Assignment: Copy out every entry precisely.

#### Task data

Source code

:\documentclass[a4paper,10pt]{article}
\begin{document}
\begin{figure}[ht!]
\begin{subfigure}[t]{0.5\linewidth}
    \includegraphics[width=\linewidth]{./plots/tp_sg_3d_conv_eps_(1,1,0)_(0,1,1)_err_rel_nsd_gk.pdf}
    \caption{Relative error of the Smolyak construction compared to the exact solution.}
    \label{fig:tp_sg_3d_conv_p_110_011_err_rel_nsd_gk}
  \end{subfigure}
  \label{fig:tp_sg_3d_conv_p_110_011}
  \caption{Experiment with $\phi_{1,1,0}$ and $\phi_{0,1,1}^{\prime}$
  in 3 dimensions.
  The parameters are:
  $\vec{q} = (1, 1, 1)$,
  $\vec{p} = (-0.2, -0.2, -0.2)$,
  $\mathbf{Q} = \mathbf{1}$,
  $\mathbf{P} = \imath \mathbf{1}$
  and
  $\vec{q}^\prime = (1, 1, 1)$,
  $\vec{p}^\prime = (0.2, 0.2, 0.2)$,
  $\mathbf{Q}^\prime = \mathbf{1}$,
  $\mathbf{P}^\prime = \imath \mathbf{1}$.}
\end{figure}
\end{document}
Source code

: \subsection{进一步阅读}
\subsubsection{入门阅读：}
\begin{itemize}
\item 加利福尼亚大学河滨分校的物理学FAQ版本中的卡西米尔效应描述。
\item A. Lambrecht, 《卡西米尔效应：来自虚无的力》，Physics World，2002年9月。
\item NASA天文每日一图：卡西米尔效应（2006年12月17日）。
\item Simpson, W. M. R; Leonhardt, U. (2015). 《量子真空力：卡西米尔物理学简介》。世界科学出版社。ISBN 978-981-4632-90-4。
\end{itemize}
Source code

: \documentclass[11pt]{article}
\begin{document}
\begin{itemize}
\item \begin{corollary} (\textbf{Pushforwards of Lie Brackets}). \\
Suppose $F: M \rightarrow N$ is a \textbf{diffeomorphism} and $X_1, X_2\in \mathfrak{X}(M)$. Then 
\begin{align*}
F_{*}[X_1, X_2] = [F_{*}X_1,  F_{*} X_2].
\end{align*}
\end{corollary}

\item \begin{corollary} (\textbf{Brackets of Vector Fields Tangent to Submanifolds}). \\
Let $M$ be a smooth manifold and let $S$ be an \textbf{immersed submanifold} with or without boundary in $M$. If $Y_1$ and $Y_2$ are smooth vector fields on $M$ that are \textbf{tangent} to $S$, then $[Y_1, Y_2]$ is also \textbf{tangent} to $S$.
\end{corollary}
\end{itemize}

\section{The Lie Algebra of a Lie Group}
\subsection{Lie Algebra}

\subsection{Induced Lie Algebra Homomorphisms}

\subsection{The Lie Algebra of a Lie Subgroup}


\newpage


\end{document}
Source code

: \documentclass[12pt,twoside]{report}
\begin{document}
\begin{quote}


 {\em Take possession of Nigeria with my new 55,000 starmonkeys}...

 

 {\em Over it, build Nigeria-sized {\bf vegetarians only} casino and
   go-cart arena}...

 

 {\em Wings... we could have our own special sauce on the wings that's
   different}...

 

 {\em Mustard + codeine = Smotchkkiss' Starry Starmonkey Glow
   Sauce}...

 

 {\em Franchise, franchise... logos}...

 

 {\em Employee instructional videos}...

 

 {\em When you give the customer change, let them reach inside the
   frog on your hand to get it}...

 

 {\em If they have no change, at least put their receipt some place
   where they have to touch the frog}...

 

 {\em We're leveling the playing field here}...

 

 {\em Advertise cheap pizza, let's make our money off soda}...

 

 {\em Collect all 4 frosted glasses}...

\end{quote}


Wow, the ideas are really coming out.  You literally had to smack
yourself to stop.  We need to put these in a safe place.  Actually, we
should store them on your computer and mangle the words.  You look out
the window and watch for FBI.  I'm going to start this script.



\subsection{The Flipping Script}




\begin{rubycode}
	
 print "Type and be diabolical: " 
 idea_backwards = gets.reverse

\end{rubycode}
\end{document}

########

Output for this exercise:
Source code

:\documentclass[a4paper,10pt]{article}
\begin{document}
\begin{figure}[ht!]
\begin{subfigure}[t]{0.5\linewidth}
    \includegraphics[width=\linewidth]{./plots/tp_sg_3d_conv_eps_(1,1,0)_(0,1,1)_err_rel_nsd_gk.pdf}
    \caption{Relative error of the Smolyak construction compared to the exact solution.}
    \label{fig:tp_sg_3d_conv_p_110_011_err_rel_nsd_gk}
  \end{subfigure}
  \label{fig:tp_sg_3d_conv_p_110_011}
  \caption{Experiment with $\phi_{1,1,0}$ and $\phi_{0,1,1}^{\prime}$
  in 3 dimensions.
  The parameters are:
  $\vec{q} = (1, 1, 1)$,
  $\vec{p} = (-0.2, -0.2, -0.2)$,
  $\mathbf{Q} = \mathbf{1}$,
  $\mathbf{P} = \imath \mathbf{1}$
  and
  $\vec{q}^\prime = (1, 1, 1)$,
  $\vec{p}^\prime = (0.2, 0.2, 0.2)$,
  $\mathbf{Q}^\prime = \mathbf{1}$,
  $\mathbf{P}^\prime = \imath \mathbf{1}$.}
\end{figure}
\end{document}
Source code

: \subsection{进一步阅读}
\subsubsection{入门阅读：}
\begin{itemize}
\item 加利福尼亚大学河滨分校的物理学FAQ版本中的卡西米尔效应描述。
\item A. Lambrecht, 《卡西米尔效应：来自虚无的力》，Physics World，2002年9月。
\item NASA天文每日一图：卡西米尔效应（2006年12月17日）。
\item Simpson, W. M. R; Leonhardt, U. (2015). 《量子真空力：卡西米尔物理学简介》。世界科学出版社。ISBN 978-981-4632-90-4。
\end{itemize}
Source code

: \documentclass[11pt]{article}
\begin{document}
\begin{itemize}
\item \begin{corollary} (\textbf{Pushforwards of Lie Brackets}). \\
Suppose $F: M \rightarrow N$ is a \textbf{diffeomorphism} and $X_1, X_2\in \mathfrak{X}(M)$. Then 
\begin{align*}
F_{*}[X_1, X_2] = [F_{*}X_1,  F_{*} X_2].
\end{align*}
\end{corollary}

\item \begin{corollary} (\textbf{Brackets of Vector Fields Tangent to Submanifolds}). \\
Let $M$ be a smooth manifold and let $S$ be an \textbf{immersed submanifold} with or without boundary in $M$. If $Y_1$ and $Y_2$ are smooth vector fields on $M$ that are \textbf{tangent} to $S$, then $[Y_1, Y_2]$ is also \textbf{tangent} to $S$.
\end{corollary}
\end{itemize}

\section{The Lie Algebra of a Lie Group}
\subsection{Lie Algebra}

\subsection{Induced Lie Algebra Homomorphisms}

\subsection{The Lie Algebra of a Lie Subgroup}


\newpage


\end{document}
Source code

: \documentclass[12pt,twoside]{report}
\begin{document}
\begin{quote}


 {\em Take possession of Nigeria with my new 55,000 starmonkeys}...

 

 {\em Over it, build Nigeria-sized {\bf vegetarians only} casino and
   go-cart arena}...

 

 {\em Wings... we could have our own special sauce on the wings that's
   different}...

 

 {\em Mustard + codeine = Smotchkkiss' Starry Starmonkey Glow
   Sauce}...

 

 {\em Franchise, franchise... logos}...

 

 {\em Employee instructional videos}...

 

 {\em When you give the customer change, let them reach inside the
   frog on your hand to get it}...

 

 {\em If they have no change, at least put their receipt some place
   where they have to touch the frog}...

 

 {\em We're leveling the playing field here}...

 

 {\em Advertise cheap pizza, let's make our money off soda}...

 

 {\em Collect all 4 frosted glasses}...

\end{quote}


Wow, the ideas are really coming out.  You literally had to smack
yourself to stop.  We need to put these in a safe place.  Actually, we
should store them on your computer and mangle the words.  You look out
the window and watch for FBI.  I'm going to start this script.



\subsection{The Flipping Script}




\begin{rubycode}
	
 print "Type and be diabolical: " 
 idea_backwards = gets.reverse

\end{rubycode}
\end{document}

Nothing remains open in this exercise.